You can back up AOF files with incorrect formats and run the redis-check-aof command in the redis installation directory to restore AOF files. After the restoration, you can run the Linux command diff -u to compare data differences and find out lost data. Some of the files can be manually modified and completed.

[root@redis ~]# redis-check-aof --fix appendonly.aof
0x             a4: Expected \n\r, got:6461
AOF analyzed: size=185, ok_up_to=139, diff=46
This will shrink the AOF form 185 bytes, with 46 bytes, to 139 bytes
Continue? [y/N]: y Enter y to agree to change
Successfully truncated AOF
[root@redis ~]#
Copy the code

The advantages and disadvantages

advantages

  1. Each change is synchronized, resulting in higher file integrity.
  2. You can select synchronization parameters based on services to ensure both performance and real-time synchronization. Only 1 second of data will be lost if the data is synchronized every second.

disadvantages

  1. AOF files are much larger than RDB files, and data recovery is slower than RDB files.

Third, summary

1. RDB persistence allows snapshot storage of data at a specified interval. This function is enabled by default.

2. AOF persistence records every write to the server. When the server is restarted, these commands will be executed again to restore the original data. AOF persistence will append each write operation to the end of the file. Redis can also rewiter AOF files to prevent the size of AOF files from becoming too large. This function is disabled by default.

3. If a separate service loads mysql data into Redis every time you restart the machine, you don’t need to use any persistence.

4. Enable both persistence methods

  • In this case, when Redis restarts, the aOF file will be loaded first to recover the original data. AOF files usually hold more complete data sets than RDB files do.
  • RDB files are not as complete as AOF files. When both files are used, only AOF files will be used during server restart. Not recommended, as RDB is more suitable for backup databases (AOF is constantly changing and not good for backup), is binary storage recovery faster, and there is no potential AOF Bug, save as a precaution.

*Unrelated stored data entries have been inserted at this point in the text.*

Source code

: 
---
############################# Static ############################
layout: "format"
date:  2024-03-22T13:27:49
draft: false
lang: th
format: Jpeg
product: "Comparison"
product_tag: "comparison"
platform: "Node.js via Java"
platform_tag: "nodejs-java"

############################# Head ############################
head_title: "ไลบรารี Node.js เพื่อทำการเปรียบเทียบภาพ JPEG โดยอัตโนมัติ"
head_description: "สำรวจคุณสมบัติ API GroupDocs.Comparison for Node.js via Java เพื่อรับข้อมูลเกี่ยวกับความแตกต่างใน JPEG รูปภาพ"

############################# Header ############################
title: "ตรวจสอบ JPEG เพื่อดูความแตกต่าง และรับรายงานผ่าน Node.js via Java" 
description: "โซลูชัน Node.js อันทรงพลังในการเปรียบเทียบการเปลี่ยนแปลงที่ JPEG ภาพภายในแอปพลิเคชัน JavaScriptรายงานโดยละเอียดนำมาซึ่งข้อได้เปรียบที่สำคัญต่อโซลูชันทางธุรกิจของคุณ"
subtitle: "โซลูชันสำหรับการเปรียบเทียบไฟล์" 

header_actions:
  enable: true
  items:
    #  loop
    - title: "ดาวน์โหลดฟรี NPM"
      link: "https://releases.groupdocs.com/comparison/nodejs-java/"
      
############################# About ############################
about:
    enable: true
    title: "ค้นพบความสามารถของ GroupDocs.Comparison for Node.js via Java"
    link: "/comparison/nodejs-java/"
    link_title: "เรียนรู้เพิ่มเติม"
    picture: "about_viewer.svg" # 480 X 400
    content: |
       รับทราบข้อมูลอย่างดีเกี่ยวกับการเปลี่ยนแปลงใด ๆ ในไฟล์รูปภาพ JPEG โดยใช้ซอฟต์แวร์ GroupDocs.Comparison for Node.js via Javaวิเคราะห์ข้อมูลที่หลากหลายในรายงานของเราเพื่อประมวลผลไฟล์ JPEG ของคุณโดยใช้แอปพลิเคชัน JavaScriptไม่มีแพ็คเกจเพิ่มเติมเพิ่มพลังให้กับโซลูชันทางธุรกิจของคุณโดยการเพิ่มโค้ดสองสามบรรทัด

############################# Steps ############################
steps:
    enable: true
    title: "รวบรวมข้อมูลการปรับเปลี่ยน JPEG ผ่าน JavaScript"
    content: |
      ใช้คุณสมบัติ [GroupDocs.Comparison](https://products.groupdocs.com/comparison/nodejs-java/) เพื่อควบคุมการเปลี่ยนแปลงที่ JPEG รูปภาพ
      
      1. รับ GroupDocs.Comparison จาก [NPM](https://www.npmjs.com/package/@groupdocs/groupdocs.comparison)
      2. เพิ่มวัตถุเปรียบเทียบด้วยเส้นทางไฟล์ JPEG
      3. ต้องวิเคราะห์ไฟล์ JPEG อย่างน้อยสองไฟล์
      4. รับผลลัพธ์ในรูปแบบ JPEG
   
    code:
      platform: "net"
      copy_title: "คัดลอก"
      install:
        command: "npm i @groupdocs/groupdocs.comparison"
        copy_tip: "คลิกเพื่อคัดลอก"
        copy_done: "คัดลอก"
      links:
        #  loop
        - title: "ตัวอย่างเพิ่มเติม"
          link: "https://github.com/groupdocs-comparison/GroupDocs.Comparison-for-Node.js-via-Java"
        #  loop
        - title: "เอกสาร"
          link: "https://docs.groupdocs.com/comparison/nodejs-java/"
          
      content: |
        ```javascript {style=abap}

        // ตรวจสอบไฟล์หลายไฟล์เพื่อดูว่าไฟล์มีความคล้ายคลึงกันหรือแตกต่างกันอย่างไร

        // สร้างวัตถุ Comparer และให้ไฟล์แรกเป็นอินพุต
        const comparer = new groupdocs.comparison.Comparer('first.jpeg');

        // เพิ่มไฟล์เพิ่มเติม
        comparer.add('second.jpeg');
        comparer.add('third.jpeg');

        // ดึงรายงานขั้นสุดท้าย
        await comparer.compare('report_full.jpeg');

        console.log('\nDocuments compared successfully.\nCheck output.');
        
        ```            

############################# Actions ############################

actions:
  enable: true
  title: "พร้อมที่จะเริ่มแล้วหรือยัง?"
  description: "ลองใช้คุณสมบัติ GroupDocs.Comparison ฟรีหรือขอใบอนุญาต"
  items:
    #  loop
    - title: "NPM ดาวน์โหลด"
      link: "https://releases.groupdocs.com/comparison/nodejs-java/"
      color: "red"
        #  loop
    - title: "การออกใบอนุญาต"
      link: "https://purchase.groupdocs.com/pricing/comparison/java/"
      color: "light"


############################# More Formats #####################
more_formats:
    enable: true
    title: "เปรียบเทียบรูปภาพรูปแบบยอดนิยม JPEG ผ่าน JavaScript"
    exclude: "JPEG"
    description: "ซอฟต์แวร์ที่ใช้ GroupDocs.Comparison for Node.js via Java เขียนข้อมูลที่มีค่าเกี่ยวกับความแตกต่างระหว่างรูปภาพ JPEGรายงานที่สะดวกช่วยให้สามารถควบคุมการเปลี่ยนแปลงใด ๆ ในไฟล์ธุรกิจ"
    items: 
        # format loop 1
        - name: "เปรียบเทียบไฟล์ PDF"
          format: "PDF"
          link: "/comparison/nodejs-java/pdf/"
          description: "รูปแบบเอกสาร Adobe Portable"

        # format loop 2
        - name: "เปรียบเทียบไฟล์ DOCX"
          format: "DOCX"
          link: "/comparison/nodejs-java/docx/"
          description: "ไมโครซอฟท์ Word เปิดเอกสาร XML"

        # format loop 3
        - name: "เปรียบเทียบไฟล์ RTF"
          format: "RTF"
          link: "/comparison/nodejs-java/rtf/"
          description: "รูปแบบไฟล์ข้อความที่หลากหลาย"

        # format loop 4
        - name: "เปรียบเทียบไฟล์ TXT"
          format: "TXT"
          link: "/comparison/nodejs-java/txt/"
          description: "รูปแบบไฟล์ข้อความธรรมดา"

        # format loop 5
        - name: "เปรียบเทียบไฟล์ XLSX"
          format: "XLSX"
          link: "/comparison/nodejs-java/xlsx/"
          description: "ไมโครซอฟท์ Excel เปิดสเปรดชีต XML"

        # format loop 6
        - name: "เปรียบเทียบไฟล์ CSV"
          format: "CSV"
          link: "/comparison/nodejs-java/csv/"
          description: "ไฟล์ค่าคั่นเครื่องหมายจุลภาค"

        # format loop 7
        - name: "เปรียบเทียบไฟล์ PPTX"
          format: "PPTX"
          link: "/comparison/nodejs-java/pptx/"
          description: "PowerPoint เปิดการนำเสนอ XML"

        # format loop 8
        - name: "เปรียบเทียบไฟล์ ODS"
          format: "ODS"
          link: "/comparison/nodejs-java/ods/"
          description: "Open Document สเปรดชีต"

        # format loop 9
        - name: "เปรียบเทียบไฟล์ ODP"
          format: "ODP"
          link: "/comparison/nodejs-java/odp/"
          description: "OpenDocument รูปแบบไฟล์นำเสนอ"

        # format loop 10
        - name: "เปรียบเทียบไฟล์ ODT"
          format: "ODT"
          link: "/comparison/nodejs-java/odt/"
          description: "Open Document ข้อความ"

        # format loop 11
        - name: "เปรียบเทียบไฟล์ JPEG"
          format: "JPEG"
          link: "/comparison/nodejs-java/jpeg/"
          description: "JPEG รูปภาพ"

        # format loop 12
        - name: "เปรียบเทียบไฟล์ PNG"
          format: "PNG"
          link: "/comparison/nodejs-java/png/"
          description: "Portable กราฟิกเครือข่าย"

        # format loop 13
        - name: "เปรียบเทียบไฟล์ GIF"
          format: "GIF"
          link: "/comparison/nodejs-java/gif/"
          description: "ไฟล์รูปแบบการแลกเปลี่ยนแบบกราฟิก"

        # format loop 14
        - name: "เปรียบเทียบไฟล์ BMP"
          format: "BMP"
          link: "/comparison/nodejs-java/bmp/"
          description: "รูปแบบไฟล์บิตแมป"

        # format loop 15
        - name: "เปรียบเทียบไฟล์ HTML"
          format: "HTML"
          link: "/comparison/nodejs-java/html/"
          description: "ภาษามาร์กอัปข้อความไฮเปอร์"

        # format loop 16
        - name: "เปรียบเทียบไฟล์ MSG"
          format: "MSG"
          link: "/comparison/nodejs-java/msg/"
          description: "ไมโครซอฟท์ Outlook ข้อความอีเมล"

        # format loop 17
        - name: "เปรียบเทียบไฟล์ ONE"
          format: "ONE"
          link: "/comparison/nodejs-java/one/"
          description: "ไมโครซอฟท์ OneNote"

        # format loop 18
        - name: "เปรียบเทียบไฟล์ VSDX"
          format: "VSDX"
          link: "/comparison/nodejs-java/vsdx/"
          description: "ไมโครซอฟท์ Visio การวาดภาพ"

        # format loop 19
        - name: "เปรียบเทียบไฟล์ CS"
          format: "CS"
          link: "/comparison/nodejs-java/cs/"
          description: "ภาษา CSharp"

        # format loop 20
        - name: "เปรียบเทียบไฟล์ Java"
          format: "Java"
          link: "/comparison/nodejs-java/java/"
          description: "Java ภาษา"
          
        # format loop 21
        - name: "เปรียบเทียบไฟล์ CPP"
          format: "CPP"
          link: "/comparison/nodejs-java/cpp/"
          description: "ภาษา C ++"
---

5. Performance suggestions

  • Since RDB files are only used for data backup, it is recommended that RDB files be persisted only on the Slave and only backed up once every 15 minutessave 900 1This rule.
  • If you enable AOF, the benefit is that you lose less than two seconds of data in the worst case. The startup script is simpler and you can only load your OWN AOF files. The second is the end of AOF rewrite. The blocking caused by writing new data to new files in the rewrite process is almost inevitable. The frequency of AOF rewrite should be minimized; the default base size of AOF rewrite is 64M (auto-aof-rewrite-min-size 64mb) Too small to set to 5G or more; The default size overrides 100% of the original size and can be changed to an appropriate value.
  • If aOF is not enabled, just master-slave Replication can be used for high availability, saving a lot of IO and reducing the volatility of rewriting. The trade-off is that if the Master/Slave goes down at the same time, the data will be lost for more than ten minutes. The startup script will also compare the RDB files in both Master/Slave and load the newer one.

Done, done!

[spread knowledge, share value], thank small partners attention and support, I am [Zhuge small ape], a hesitation in the struggle of the Internet migrant workers!!